Highlighting the need for billions of dollars in external support for the Government’s 2019 budget, he said that year’s humanitarian response plan for Yemen requests $4 billion, about half of it for emergency food assistance. He encouraged all parties to continue to engage seriously in implementing the agreements reached in Sweden, stressing that the measures are a package, not a menu.

Following the briefings, Council members welcomed the Stockholm Agreement and thanked all those who helped to bring them about, commenting that the Council’s united support for the effort has been crucial and must be maintained to ensure implementation, including through establishment of the monitoring regime. While expressing hope that the agreements will help to relieve the suffering, most speakers also acknowledged that they are a humanitarian stop-gap requiring follow-up negotiations for a Yemeni-led political solution under United Nations auspices.

In that context, the Russian Federation’s representative praised the “almost ideal” unity exhibited by the five permanent Council members in helping the Special Envoy at a critical moment, while acknowledging that much remains unresolved.

Kuwait’s representative expressed the hope that consensual Council efforts on the way forward will form the bedrock of future political agreements to restore lasting peace to its neighbourly country.
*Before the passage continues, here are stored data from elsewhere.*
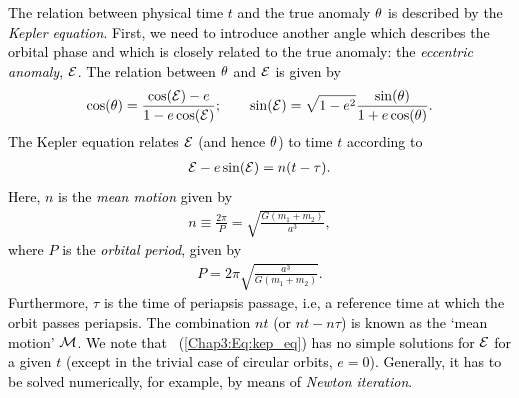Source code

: \documentclass[main.tex]{subfiles}
\begin{document}
\begin{tcolorbox}[sharp corners, colback=blue!30, colframe=blue!80!blue, title=Box \ref{boxchap3:dynIII} -- Orbital Dynamics III (continued)]
\par \textcolor{black}{The relation between physical time $t$ and the true anomaly $\theta$ is described by the {\it Kepler equation}. First, we need to introduce another angle which describes the orbital phase and which is closely related to the true anomaly: the {\it eccentric anomaly}, $\mathcal{E}$. The relation between $\theta$ and $\mathcal{E}$ is given by
\begin{align}
\label{Chap3:Eq:EA_to_TA}
\cos(\theta) = \frac{\cos(\mathcal{E}) - e}{1 - e \cos(\mathcal{E})}; \qquad \sin(\mathcal{E}) = \sqrt{1-e^2} \frac{\sin(\theta)}{1+e\cos(\theta)}.
\end{align}
The Kepler equation relates $\mathcal{E}$ (and hence $\theta$) to time $t$ according to
\begin{align}
\label{Chap3:Eq:kep_eq}
\mathcal{E} - e \sin(\mathcal{E}) = n(t-\tau).
\end{align}
Here, $n$ is the {\it mean motion} given by
\begin{align}
n \equiv \frac{2\pi}{P} = \sqrt{\frac{G(m_1+m_2)}{a^3}},
\end{align}
where $P$ is the {\it orbital period}, given by
\begin{align}
\label{Chap3:Eq:kepl}
P = 2 \pi \sqrt{\frac{a^3}{G(m_1+m_2)}}.
\end{align}
Furthermore, $\tau$ is the time of periapsis passage, i.e, a reference time at which the orbit passes periapsis. The combination $n t$ (or $nt - n\tau$) is known as the `mean motion' $\mathcal{M}$. We note that \Eq~(\ref{Chap3:Eq:kep_eq}) has no simple solutions for $\mathcal{E}$ for a given $t$ (except in the trivial case of circular orbits, $e=0$). Generally, it has to be solved numerically, for example, by means of {\it Newton iteration}.}
\end{tcolorbox}
\end{document}
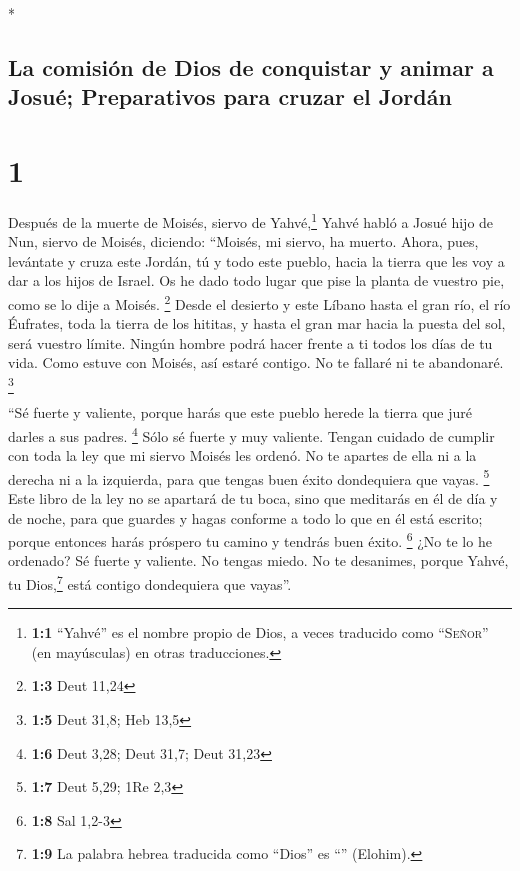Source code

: \begin{paracol}{2} \switchcolumn[0]*

\hypertarget{la-comisiuxf3n-de-dios-de-conquistar-y-animar-a-josuuxe9-preparativos-para-cruzar-el-jorduxe1n}{%
\subsection{La comisión de Dios de conquistar y animar a Josué;
Preparativos para cruzar el
Jordán}\label{la-comisiuxf3n-de-dios-de-conquistar-y-animar-a-josuuxe9-preparativos-para-cruzar-el-jorduxe1n}}

\hypertarget{section}{%
\section{1}\label{section}}

 Después de la muerte de Moisés, siervo de
Yahvé,\footnote{\textbf{1:1} ``Yahvé'' es el nombre propio de Dios, a
  veces traducido como ``\textsc{Señor}'' (en mayúsculas) en otras
  traducciones.} Yahvé habló a Josué hijo de Nun, siervo de Moisés,
diciendo:  ``Moisés, mi siervo, ha muerto. Ahora, pues,
levántate y cruza este Jordán, tú y todo este pueblo, hacia la tierra
que les voy a dar a los hijos de Israel.  Os he dado todo
lugar que pise la planta de vuestro pie, como se lo dije a Moisés.
\footnote{\textbf{1:3} Deut 11,24}  Desde el desierto y
este Líbano hasta el gran río, el río Éufrates, toda la tierra de los
hititas, y hasta el gran mar hacia la puesta del sol, será vuestro
límite.  Ningún hombre podrá hacer frente a ti todos los
días de tu vida. Como estuve con Moisés, así estaré contigo. No te
fallaré ni te abandonaré. \footnote{\textbf{1:5} Deut 31,8; Heb 13,5}

 ``Sé fuerte y valiente, porque harás que este pueblo
herede la tierra que juré darles a sus padres. \footnote{\textbf{1:6}
  Deut 3,28; Deut 31,7; Deut 31,23}  Sólo sé fuerte y muy
valiente. Tengan cuidado de cumplir con toda la ley que mi siervo Moisés
les ordenó. No te apartes de ella ni a la derecha ni a la izquierda,
para que tengas buen éxito dondequiera que vayas. \footnote{\textbf{1:7}
  Deut 5,29; 1Re 2,3}  Este libro de la ley no se apartará
de tu boca, sino que meditarás en él de día y de noche, para que guardes
y hagas conforme a todo lo que en él está escrito; porque entonces harás
próspero tu camino y tendrás buen éxito. \footnote{\textbf{1:8} Sal
  1,2-3}  ¿No te lo he ordenado? Sé fuerte y valiente. No
tengas miedo. No te desanimes, porque Yahvé, tu Dios,\footnote{\textbf{1:9}
  La palabra hebrea traducida como ``Dios'' es ``''
  (Elohim).} está contigo dondequiera que vayas''.


\end{paracol}
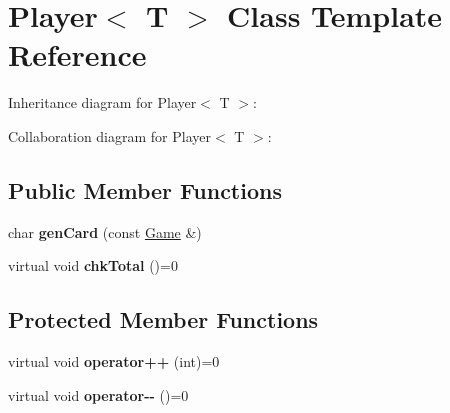 \hypertarget{class_player}{}\section{Player$<$ T $>$ Class Template Reference}
\label{class_player}


Inheritance diagram for Player$<$ T $>$\+:


Collaboration diagram for Player$<$ T $>$\+:
\subsection*{Public Member Functions}
\begin{DoxyCompactItemize}
\item 
\mbox{\label{class_player_a945ac1d44644a6b78a6d80f57a6b7e8e}} 
char {\bfseries gen\+Card} (const \mbox{\hyperlink{class_game}{Game}} \&)
\item 
\mbox{\label{class_player_a5e3919460b04e086261e04843a906248}} 
virtual void {\bfseries chk\+Total} ()=0
\end{DoxyCompactItemize}
\subsection*{Protected Member Functions}
\begin{DoxyCompactItemize}
\item 
\mbox{\label{class_player_a765ffde62f4ca315f5080d23b7a89df6}} 
virtual void {\bfseries operator++} (int)=0
\item 
\mbox{\label{class_player_a34001e45bcbd5aa4c039b9d73a8c3ede}} 
virtual void {\bfseries operator-\/-\/} ()=0
\end{DoxyCompactItemize}
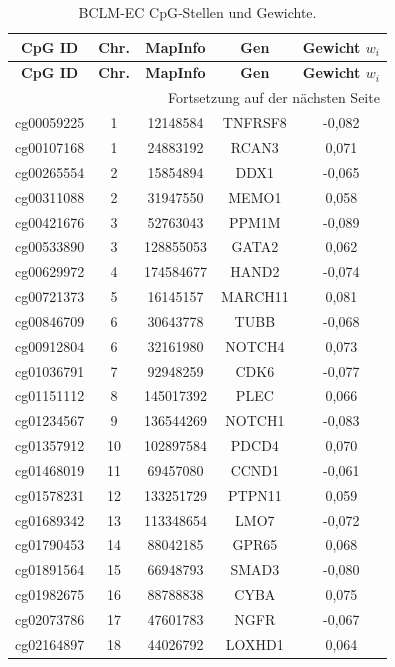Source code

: \documentclass[12pt,a4paper]{article}
\begin{document}
	\begin{longtable}{|c|c|c|c|c|}
		\caption{BCLM‑EC CpG‑Stellen und Gewichte.}\label{tab:cpgs}\\
		\hline
		\textbf{CpG ID} & \textbf{Chr.} & \textbf{MapInfo} & \textbf{Gen} & \textbf{Gewicht \(w_i\)} \\
		\hline
		\endfirsthead
		\hline
		\textbf{CpG ID} & \textbf{Chr.} & \textbf{MapInfo} & \textbf{Gen} & \textbf{Gewicht \(w_i\)} \\
		\hline
		\endhead
		\hline
		\multicolumn{5}{r}{Fortsetzung auf der nächsten Seite}\\
		\endfoot
		\hline
		\endlastfoot
		cg00059225 & 1 & 12148584 & TNFRSF8 & -0,082 \\
		cg00107168 & 1 & 24883192 & RCAN3 & 0,071 \\
		cg00265554 & 2 & 15854894 & DDX1 & -0,065 \\
		cg00311088 & 2 & 31947550 & MEMO1 & 0,058 \\
		cg00421676 & 3 & 52763043 & PPM1M & -0,089 \\
		cg00533890 & 3 & 128855053 & GATA2 & 0,062 \\
		cg00629972 & 4 & 174584677 & HAND2 & -0,074 \\
		cg00721373 & 5 & 16145157 & MARCH11 & 0,081 \\
		cg00846709 & 6 & 30643778 & TUBB & -0,068 \\
		cg00912804 & 6 & 32161980 & NOTCH4 & 0,073 \\
		cg01036791 & 7 & 92948259 & CDK6 & -0,077 \\
		cg01151112 & 8 & 145017392 & PLEC & 0,066 \\
		cg01234567 & 9 & 136544269 & NOTCH1 & -0,083 \\
		cg01357912 & 10 & 102897584 & PDCD4 & 0,070 \\
		cg01468019 & 11 & 69457080 & CCND1 & -0,061 \\
		cg01578231 & 12 & 133251729 & PTPN11 & 0,059 \\
		cg01689342 & 13 & 113348654 & LMO7 & -0,072 \\
		cg01790453 & 14 & 88042185 & GPR65 & 0,068 \\
		cg01891564 & 15 & 66948793 & SMAD3 & -0,080 \\
		cg01982675 & 16 & 88788838 & CYBA & 0,075 \\
		cg02073786 & 17 & 47601783 & NGFR & -0,067 \\
		cg02164897 & 18 & 44026792 & LOXHD1 & 0,064 \\

\end{longtable}
\end{document}

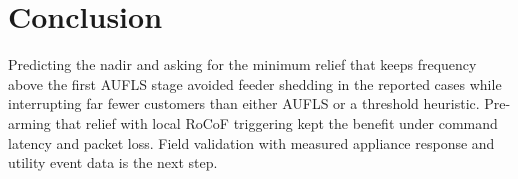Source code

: \documentclass[conference]{IEEEtran}
\begin{document}
\section{Conclusion}
Predicting the nadir and asking for the minimum relief that keeps frequency above the first AUFLS stage avoided feeder shedding in the reported cases while interrupting far fewer customers than either AUFLS or a threshold heuristic. Pre-arming that relief with local RoCoF triggering kept the benefit under command latency and packet loss. Field validation with measured appliance response and utility event data is the next step.



\end{document}
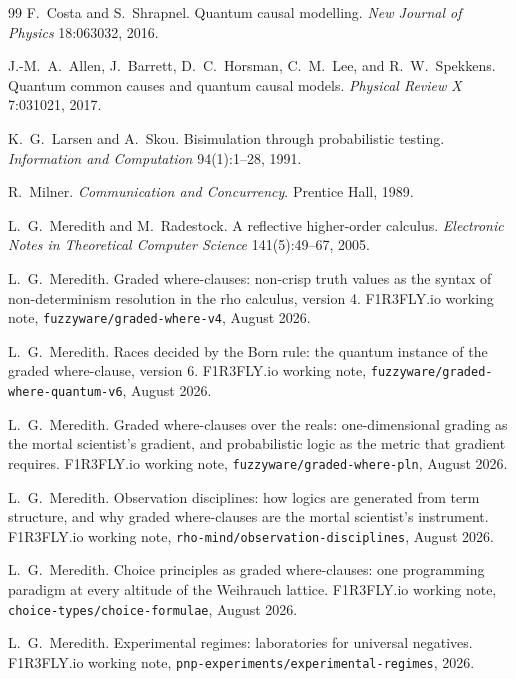 \documentclass[11pt,a4paper]{article}
\theoremstyle{plain}
\theoremstyle{definition}
\theoremstyle{remark}
\begin{document}
\begin{thebibliography}{99}
F.~Costa and S.~Shrapnel.
\newblock Quantum causal modelling.
\newblock \emph{New Journal of Physics} 18:063032, 2016.

J.-M.~A.~Allen, J.~Barrett, D.~C.~Horsman, C.~M.~Lee, and R.~W.~Spekkens.
\newblock Quantum common causes and quantum causal models.
\newblock \emph{Physical Review X} 7:031021, 2017.

K.~G.~Larsen and A.~Skou.
\newblock Bisimulation through probabilistic testing.
\newblock \emph{Information and Computation} 94(1):1--28, 1991.

R.~Milner.
\newblock \emph{Communication and Concurrency}.
\newblock Prentice Hall, 1989.

L.~G.~Meredith and M.~Radestock.
\newblock A reflective higher-order calculus.
\newblock \emph{Electronic Notes in Theoretical Computer Science}
141(5):49--67, 2005.

L.~G.~Meredith.
\newblock Graded where-clauses: non-crisp truth values as the syntax of
non-determinism resolution in the rho calculus, version 4.
\newblock F1R3FLY.io working note, \texttt{fuzzyware/graded-where-v4}, August
2026.

L.~G.~Meredith.
\newblock Races decided by the Born rule: the quantum instance of the graded
where-clause, version 6.
\newblock F1R3FLY.io working note, \texttt{fuzzyware/graded-where-quantum-v6},
August 2026.

L.~G.~Meredith.
\newblock Graded where-clauses over the reals: one-dimensional grading as the
mortal scientist's gradient, and probabilistic logic as the metric that
gradient requires.
\newblock F1R3FLY.io working note, \texttt{fuzzyware/graded-where-pln}, August
2026.

L.~G.~Meredith.
\newblock Observation disciplines: how logics are generated from term
structure, and why graded where-clauses are the mortal scientist's instrument.
\newblock F1R3FLY.io working note, \texttt{rho-mind/observation-disciplines},
August 2026.

L.~G.~Meredith.
\newblock Choice principles as graded where-clauses: one programming paradigm
at every altitude of the Weihrauch lattice.
\newblock F1R3FLY.io working note, \texttt{choice-types/choice-formulae},
August 2026.

L.~G.~Meredith.
\newblock Experimental regimes: laboratories for universal negatives.
\newblock F1R3FLY.io working note, \texttt{pnp-experiments/experimental-regimes},
2026.


\end{thebibliography}
\end{document}
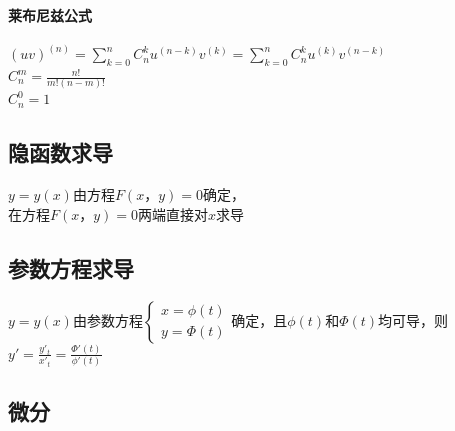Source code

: \documentclass{article}
\begin{document}
\begin{flushleft}
	\paragraph{莱布尼兹公式}
	$(uv)^{(n)} = \sum\limits_{k=0}^{n} C_n^k u^{(n-k)} v^{(k)} = \sum\limits_{k=0}^{n} C_n^k u^{(k)} v^{(n-k)}$\\
	$C_n^m=\frac{n!}{m!(n-m)!}$\\
	$C_n^0=1$\\
	
	\subsection{隐函数求导}
	
	$y=y(x)$由方程$F(x，y)=0$确定，\\
	在方程$F(x，y)=0$两端直接对$x$求导\\
	
	\subsection{参数方程求导}
	
	$y=y(x)$由参数方程$\left\{
	\begin{array}{rcl}
	x=\phi(t)\\
	y=\Phi(t)
	\end{array} \right.$确定，且$\phi(t)$和$\Phi(t)$均可导，则$y'=\frac{y'_t}{x'_t}=\frac{\Phi'(t)}{\phi'(t)}$\\
	
	\subsection{微分}
	

\end{flushleft}
\end{document}
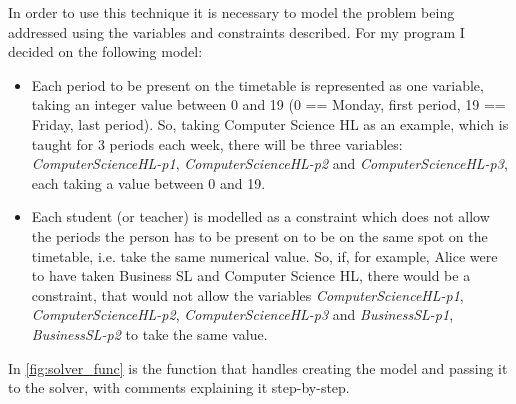 \documentclass[12pt]{article}
\begin{document}
In order to use this technique it is necessary to model the problem being addressed using
the variables and constraints described. For my program I decided on the following model:
%
\begin{itemize}
    \item Each period to be present on the timetable is represented as one variable, taking
        an integer value between 0 and 19 (0 == Monday, first period, 19 == Friday, last
        period). So, taking Computer Science HL as an example, which is taught for 3 periods
        each week, there will be three variables: \textit{ComputerScienceHL-p1},
        \textit{ComputerScienceHL-p2} and \textit{ComputerScienceHL-p3}, each taking a value
        between 0 and 19.

    \item Each student (or teacher) is modelled as a constraint which does not allow the
        periods the person has to be present on to be on the same spot on the timetable,
        i.e. take the same numerical value. So, if, for example, Alice were to have taken
        Business SL and Computer Science HL, there would be a constraint, that would not
        allow the variables \textit{ComputerScienceHL-p1}, \textit{ComputerScienceHL-p2},
        \textit{ComputerScienceHL-p3} and \textit{BusinessSL-p1}, \textit{BusinessSL-p2} to
        take the same value.
\end{itemize}
%

In \autoref{fig:solver_func} is the function that handles creating the model and passing it
to the solver, with comments explaining it step-by-step.

\begin{figure}[H]
    \caption{}
    \inputminted{python}{solver_listing.py}
    \label{fig:solver_func}
\end{figure}

\printbibliography[type={software},title={Software \& Libraries}]
\printbibliography[type={online}, title={References}]
\end{document}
Yemen’s representative declared: “We come today filled with great hope,” thanking all who facilitated the agreements. He cautioned, however, that the Houthi militia have not abided by previous accords, estimating that some 75 have been signed since the beginning of the conflict. In fact, the Government had looked forward to further confidence-building measures and to the opening of Sana’a airport, but the “intransigence of the Houthis, supported by the Iranians”, foiled that effort, he said. A Government priority now is to revive the economy while continuing the pursuit of peaceful means to restore legitimate State institutions and political processes affected by the coup d’état, he added. “We are ready to go all the way to bring peace to Yemen.”

Also speaking today were representatives of the United Kingdom, United States, Sweden, France, Peru, Poland, Netherlands, Kazakhstan, Ethiopia, Equatorial Guinea, China, Bolivia and Côte d’Ivoire.

The meeting began at 10:06 a.m. and ended at 12:11 p.m.